Subtle set ups to jokes, storing potential “ha-has”, Paek’s poodles and figures are part of a practice that includes animation, illustration, and sculpture. From her series Unbecoming and Poodlings, these works are improvised and drawn in space with fresh, animate force. Like the storylines they may be part of, they are setup to perhaps cause a smirk, without any real action taking place. Paek uses this potential to construct narratives on the precipice of the familiar and strange; to explore grief and hope with humor.  
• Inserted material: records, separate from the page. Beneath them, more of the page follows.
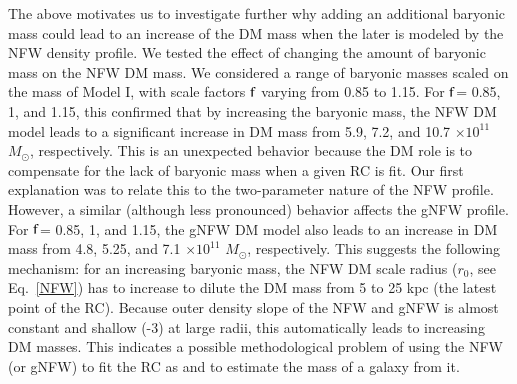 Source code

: \documentclass{aa}
\begin{document}
The above motivates us to investigate further why adding an additional baryonic mass could lead to an increase of the DM mass when the later is modeled by the NFW density profile. We tested the effect of changing the amount of baryonic mass on the NFW DM mass. We considered a range of baryonic masses scaled on the mass of Model I, with scale factors $\rm f$ varying from 0.85 to 1.15. For $\rm f$= 0.85, 1, and 1.15,  this confirmed that by increasing the baryonic mass, the NFW DM model leads to a significant increase in DM mass from  5.9, 7.2, and 10.7 $\times 10^{11}$ $M_{\odot}$, respectively. This is an unexpected behavior because the DM role is to compensate for the lack of baryonic mass when a given RC is fit. Our first explanation was to relate this to the two-parameter nature of the NFW profile. However, a similar (although less pronounced) behavior affects the gNFW profile. For $\rm f$= 0.85, 1, and 1.15, the gNFW DM model also leads to an increase in DM mass from  4.8, 5.25, and 7.1 $\times 10^{11}$ $M_{\odot}$, respectively. This suggests the following mechanism: for an increasing baryonic mass, the NFW DM scale radius ($r_0$, see Eq.~\ref{NFW}) has to  increase to dilute the DM mass from 5 to 25 kpc (the latest point of the RC). Because outer density slope of the NFW and gNFW is almost constant and shallow (-3) at large radii, this automatically leads to increasing DM masses. This indicates a possible methodological problem of using the NFW (or gNFW) to fit the RC as and to estimate the mass of a galaxy from it. 



\end{document}
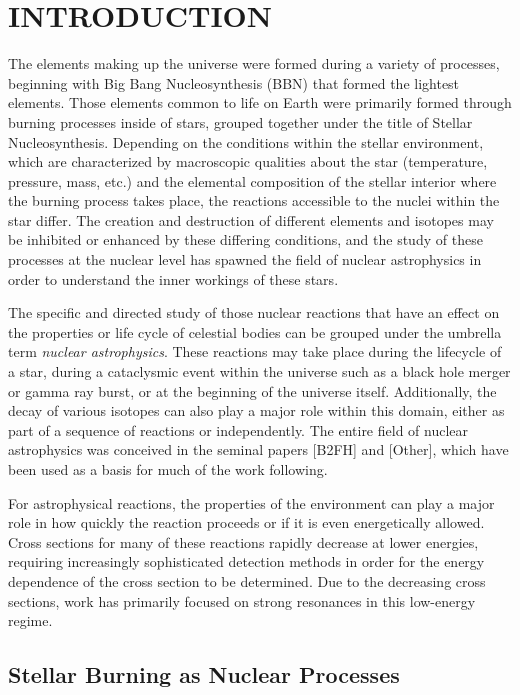 \chapter{INTRODUCTION}

The elements making up the universe were formed during a variety of processes,
beginning with Big Bang Nucleosynthesis (BBN) that formed the lightest
elements. Those elements common to life on Earth were primarily formed through
burning processes inside of stars, grouped together under the title of
Stellar Nucleosynthesis. Depending on the conditions within the stellar
environment, which are characterized by macroscopic qualities about the star
(temperature, pressure, mass, etc.) and the elemental composition of the
stellar interior where the burning process takes place, the reactions
accessible to the nuclei within the star differ. The creation and destruction
of different elements and isotopes may be inhibited or enhanced by these
differing conditions, and the study of these processes at the nuclear level
has spawned the field of nuclear astrophysics in order to understand the inner
workings of these stars.

The specific and directed study of those nuclear reactions that have an effect
on the properties or life cycle of celestial bodies can be grouped under the
umbrella term \emph{nuclear astrophysics}. These reactions may take place
during the lifecycle of a star, during a cataclysmic event within the universe
such as a black hole merger or gamma ray burst, or at the beginning of the
universe itself. Additionally, the decay of various isotopes can also play a
major role within this domain, either as part of a sequence of reactions or
independently. The entire field of nuclear astrophysics was conceived in the
seminal papers [B2FH] and [Other], which have been used as a basis for much of
the work following.

For astrophysical reactions, the properties of the environment can play a major
role in how quickly the reaction proceeds or if it is even energetically
allowed. Cross sections for many of these reactions rapidly decrease at lower
energies, requiring increasingly sophisticated detection methods in order for
the energy dependence of the cross section to be determined. Due to the
decreasing cross sections, work has primarily focused on strong resonances in
this low-energy regime.

\section{Stellar Burning as Nuclear Processes}

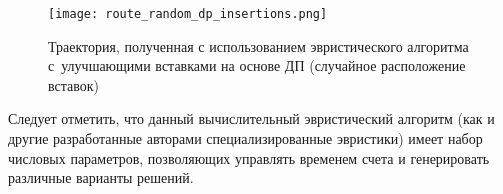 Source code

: \begin{figure}[H]
  \centering
  \texttt{[image: route\_random\_dp\_insertions.png]}
  \caption{
    Траектория, полученная с использованием эвристического алгоритма
    с~улучшающими вставками на основе ДП (случайное расположение вставок)
  }
  \label{DP_Random_Inserts_Result}
\end{figure}

Следует отметить,
что данный вычислительный эвристический алгоритм
(как и другие разработанные авторами специализированные эвристики)
имеет набор числовых параметров,
позволяющих управлять временем счета
и генерировать различные варианты решений.
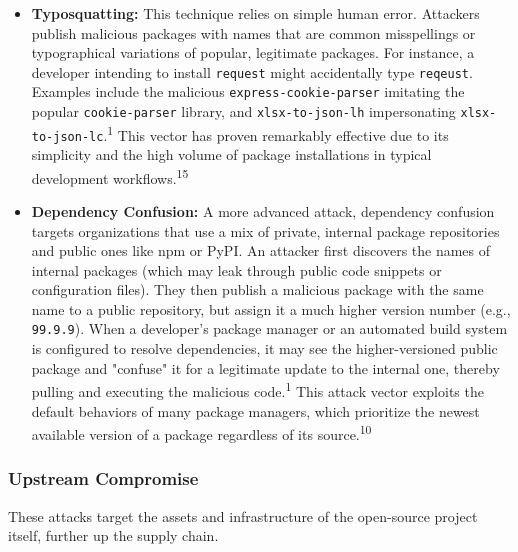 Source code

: \documentclass{article}
\begin{document}
\begin{itemize}
\item \textbf{Typosquatting:} This technique relies on simple human error. Attackers publish malicious packages with names that are common misspellings or typographical variations of popular, legitimate packages. For instance, a developer intending to install \lstinline{request} might accidentally type \lstinline{reqeust}. Examples include the malicious \lstinline{express-cookie-parser} imitating the popular \lstinline{cookie-parser} library, and \lstinline{xlsx-to-json-lh} impersonating \lstinline{xlsx-to-json-lc}.\textsuperscript{1} This vector has proven remarkably effective due to its simplicity and the high volume of package installations in typical development workflows.\textsuperscript{15}
\item \textbf{Dependency Confusion:} A more advanced attack, dependency confusion targets organizations that use a mix of private, internal package repositories and public ones like npm or PyPI. An attacker first discovers the names of internal packages (which may leak through public code snippets or configuration files). They then publish a malicious package with the same name to a public repository, but assign it a much higher version number (e.g., \lstinline{99.9.9}). When a developer's package manager or an automated build system is configured to resolve dependencies, it may see the higher-versioned public package and "confuse" it for a legitimate update to the internal one, thereby pulling and executing the malicious code.\textsuperscript{1} This attack vector exploits the default behaviors of many package managers, which prioritize the newest available version of a package regardless of its source.\textsuperscript{10}
\end{itemize}

\subsubsection{Upstream Compromise}

These attacks target the assets and infrastructure of the open-source project itself, further up the supply chain.
\end{document}
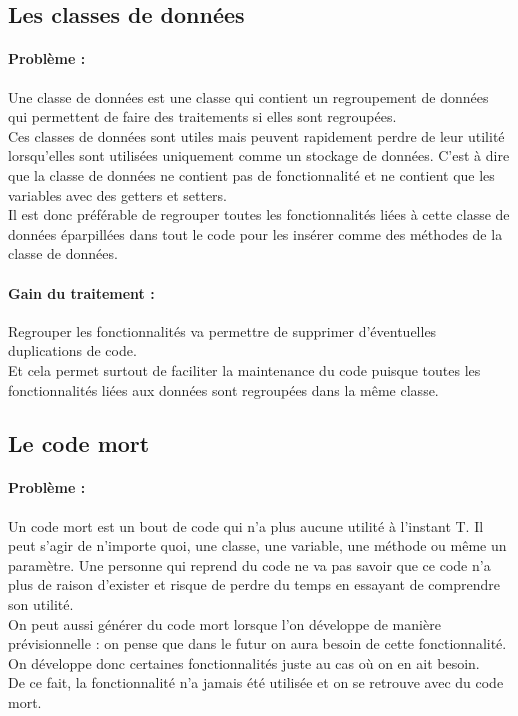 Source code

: \documentclass[a4paper,twoside,12pt,openright]{report}
\begin{document}
\subsection{Les classes de données}
\paragraph{Problème :}
Une classe de données est une classe qui contient un regroupement de données qui permettent de faire des traitements si elles sont regroupées.\\
Ces classes de données sont utiles mais peuvent rapidement perdre de leur utilité lorsqu'elles sont utilisées uniquement comme un stockage de données. C'est à dire que la classe de données ne contient pas de fonctionnalité et ne contient que les variables avec des getters et setters.\\
Il est donc préférable de regrouper toutes les fonctionnalités liées à cette classe de données éparpillées dans tout le code pour les insérer comme des méthodes de la classe de données.\\ 

\paragraph{Gain du traitement :}
Regrouper les fonctionnalités va permettre de supprimer d'éventuelles  duplications de code.\\
Et cela permet surtout de faciliter la maintenance du code puisque toutes les fonctionnalités liées aux données sont regroupées dans la même classe.\\

\subsection{Le code mort}
\paragraph{Problème :}
Un code mort est un bout de code qui n'a plus aucune utilité à l'instant T. Il peut s'agir de n'importe quoi, une classe, une variable, une méthode ou même un paramètre.
Une personne qui reprend du code ne va pas savoir que ce code n'a plus de raison d'exister et risque de perdre du temps en essayant de comprendre son utilité.\\

On peut aussi générer du code mort lorsque l'on développe de manière prévisionnelle : on pense que dans le futur on aura besoin de cette fonctionnalité.
On développe donc certaines fonctionnalités juste au cas où on en ait besoin.\\
De ce fait, la fonctionnalité n'a jamais été utilisée et on se retrouve avec du code mort.\\
\end{document}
Eun-Ha Paek was born in Seoul, Korea. She received a BFA in Film/Animation/Video from the Rhode Island School of Design. Her animated films have screened in the Guggenheim Museum, Sundance Film Festival, and venues internationally. Grants and awards include the Windgate Scholarship and Rudy Autio Grant from the Archie Bray Foundation, a Travel and Study Grant from The Jerome Foundation and the Anna Siok Award from Greenwich House Pottery. Her work has received mentions in The New York Times, Entertainment Weekly and G4 Tech TV. She has been a guest lecturer at Rhode Island School of Design, Fashion Institute of Technology, Pratt Institute, Parsons School of Design, Colorado State University and a visiting critic at Maryland Institute College of Art. She is currently part-time faculty at Parsons School of Design.  
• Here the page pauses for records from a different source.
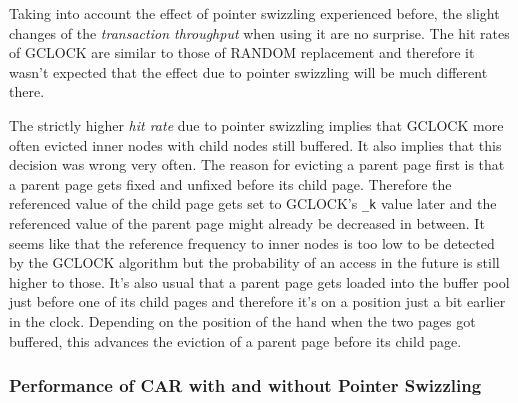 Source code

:     Taking into account the effect of pointer swizzling experienced before, the slight changes of the \emph{transaction throughput} when using it are no surprise. The hit rates of GCLOCK are similar to those of RANDOM replacement and therefore it wasn't expected that the effect due to pointer swizzling will be much different there.

    The strictly higher \emph{hit rate} due to pointer swizzling implies that GCLOCK more often evicted inner nodes with child nodes still buffered. It also implies that this decision was wrong very often. The reason for evicting a parent page first is that a parent page gets fixed and unfixed before its child page. Therefore the referenced value of the child page gets set to GCLOCK's \lstinline{_k} value later and the referenced value of the parent page might already be decreased in between. It seems like that the reference frequency to inner nodes is too low to be detected by the GCLOCK algorithm but the probability of an access in the future is still higher to those. It's also usual that a parent page gets loaded into the buffer pool just before one of its child pages and therefore it's on a position just a bit earlier in the clock. Depending on the position of the hand when the two pages got buffered, this advances the eviction of a parent page before its child page.

\subsubsection{Performance of CAR with and without Pointer Swizzling}


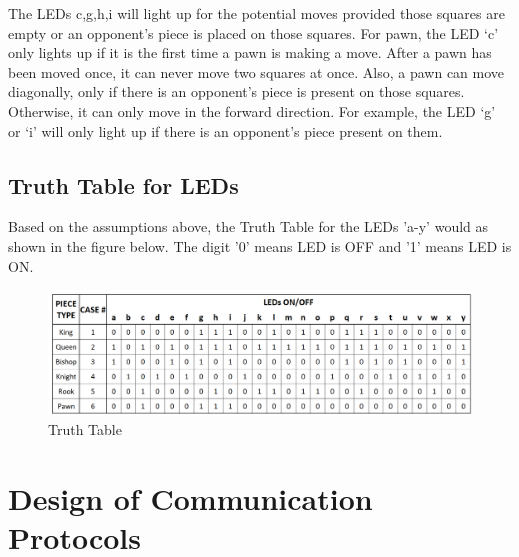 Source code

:\documentclass[12pt, titlepage]{article}
\begin{document}
\begin{itemize}
  The LEDs c,g,h,i will light up for the potential moves provided those squares are empty or an opponent’s piece is placed on those squares. For pawn, the LED ‘c’ only 
  lights up if it is the first time a pawn is making a move. After a pawn has been moved once, it can never move two squares at once. Also, a pawn can move diagonally, 
  only if there is an opponent’s piece is present on those squares. Otherwise, it can only move in the forward direction. For example, the LED ‘g’ or ‘i’ will only light 
  up if there is an opponent’s piece present on them. 

  \end{itemize}
  


\subsection*{Truth Table for LEDs}

Based on the assumptions above, the Truth Table for the LEDs 'a-y' would as shown in the figure below. 
The digit '0' means LED is OFF and '1' means LED is ON.

\begin{figure}[h]
  \centering
  \includegraphics[width=1\textwidth]{truth_table}
  \caption{Truth Table}
\end{figure}

\section{Design of Communication Protocols}

\end{document}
Cropped bodies, in respite, absent of parts yet simultaneously present, Zuckerman’s figurative works are an intimate scale- much smaller than actual size yet large enough to be held with two arms. Made as a response to grief, the artist calls forward memory to reconstruct what has passed. Using emotional and muscle recollection to piece together a still scene, their specificity, their personhood also holds an ambiguity. Self-portraits of the artist’s body, feet and extremities become elongated and exceedingly small as they trace away from the core of the torso. Expressing impacts of her mother’s Alzheimer’s on her, they consider where knowledge, feelings, and intentions locate, moving from the brain and head, heart and torso, to the gut and belly, to the legs and feet. 
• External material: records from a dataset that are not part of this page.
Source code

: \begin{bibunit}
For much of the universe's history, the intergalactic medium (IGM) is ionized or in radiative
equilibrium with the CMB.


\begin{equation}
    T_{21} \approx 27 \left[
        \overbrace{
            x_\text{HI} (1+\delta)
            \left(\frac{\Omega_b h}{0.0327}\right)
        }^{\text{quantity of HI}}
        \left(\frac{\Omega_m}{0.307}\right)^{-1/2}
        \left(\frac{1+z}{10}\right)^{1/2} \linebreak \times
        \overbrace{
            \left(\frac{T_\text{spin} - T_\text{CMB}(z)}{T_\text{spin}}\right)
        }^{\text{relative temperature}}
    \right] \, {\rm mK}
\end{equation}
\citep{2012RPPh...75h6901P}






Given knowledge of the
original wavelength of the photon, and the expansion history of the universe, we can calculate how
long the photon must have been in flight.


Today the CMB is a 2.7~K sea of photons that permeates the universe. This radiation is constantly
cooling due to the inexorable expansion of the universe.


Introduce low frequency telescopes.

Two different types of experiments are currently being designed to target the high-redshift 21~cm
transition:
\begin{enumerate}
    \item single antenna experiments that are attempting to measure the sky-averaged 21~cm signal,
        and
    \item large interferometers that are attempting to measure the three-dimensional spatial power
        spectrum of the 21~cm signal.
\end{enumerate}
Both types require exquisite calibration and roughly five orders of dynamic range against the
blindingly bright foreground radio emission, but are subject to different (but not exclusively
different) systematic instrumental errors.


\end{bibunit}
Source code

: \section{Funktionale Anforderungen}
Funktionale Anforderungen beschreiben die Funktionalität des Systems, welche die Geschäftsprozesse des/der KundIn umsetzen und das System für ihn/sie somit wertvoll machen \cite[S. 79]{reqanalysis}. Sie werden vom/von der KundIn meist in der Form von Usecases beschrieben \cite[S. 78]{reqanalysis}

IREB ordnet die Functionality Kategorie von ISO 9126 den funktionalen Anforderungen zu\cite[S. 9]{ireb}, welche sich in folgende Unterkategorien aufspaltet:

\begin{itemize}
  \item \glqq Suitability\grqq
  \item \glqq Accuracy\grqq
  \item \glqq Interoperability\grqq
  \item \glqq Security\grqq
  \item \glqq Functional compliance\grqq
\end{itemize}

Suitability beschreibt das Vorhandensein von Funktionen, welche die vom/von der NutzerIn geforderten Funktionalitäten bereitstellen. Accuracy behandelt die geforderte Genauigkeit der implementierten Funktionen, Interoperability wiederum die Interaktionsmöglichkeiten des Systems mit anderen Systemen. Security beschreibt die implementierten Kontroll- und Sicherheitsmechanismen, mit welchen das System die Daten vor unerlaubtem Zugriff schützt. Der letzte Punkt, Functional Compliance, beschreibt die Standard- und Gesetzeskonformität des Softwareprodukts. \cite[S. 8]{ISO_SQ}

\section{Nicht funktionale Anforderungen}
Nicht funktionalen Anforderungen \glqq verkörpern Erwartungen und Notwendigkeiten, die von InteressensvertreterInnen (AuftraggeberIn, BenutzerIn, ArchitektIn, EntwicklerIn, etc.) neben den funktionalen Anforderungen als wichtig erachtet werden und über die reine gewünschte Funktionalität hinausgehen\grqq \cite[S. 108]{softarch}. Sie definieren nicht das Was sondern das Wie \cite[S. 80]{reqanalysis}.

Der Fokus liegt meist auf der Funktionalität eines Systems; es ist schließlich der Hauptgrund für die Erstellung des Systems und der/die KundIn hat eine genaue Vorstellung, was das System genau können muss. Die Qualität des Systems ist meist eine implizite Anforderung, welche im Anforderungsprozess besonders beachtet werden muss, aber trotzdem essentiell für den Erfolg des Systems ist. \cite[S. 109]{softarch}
Lilly Zuckerman is originally from Pittsburgh and grew up in rural Greensburg, PA. Zuckerman completed her MFA in ceramics from the University of Colorado in 2017. In 2010, Zuckerman received her BFA in Ceramics with an Art History minor from The Pennsylvania State University. Zuckerman’s work has been made possible by residencies at The Archie Bray Foundation, The Anderson Ranch Arts Center, The Clay Studio of Missoula, and The Clay Studio in Philadelphia. She has exhibited nationally at Trax Gallery in California, The Clay Studio in Philadelphia Pennsylvania, The Archie Bray Foundation in Montana, The Anderson Ranch Arts Center in Colorado, The Clay Arts Center in New York, and in the ArtStream Nomadic Gallery. Zuckerman is an artist and art educator currently living in New Haven, Connecticut.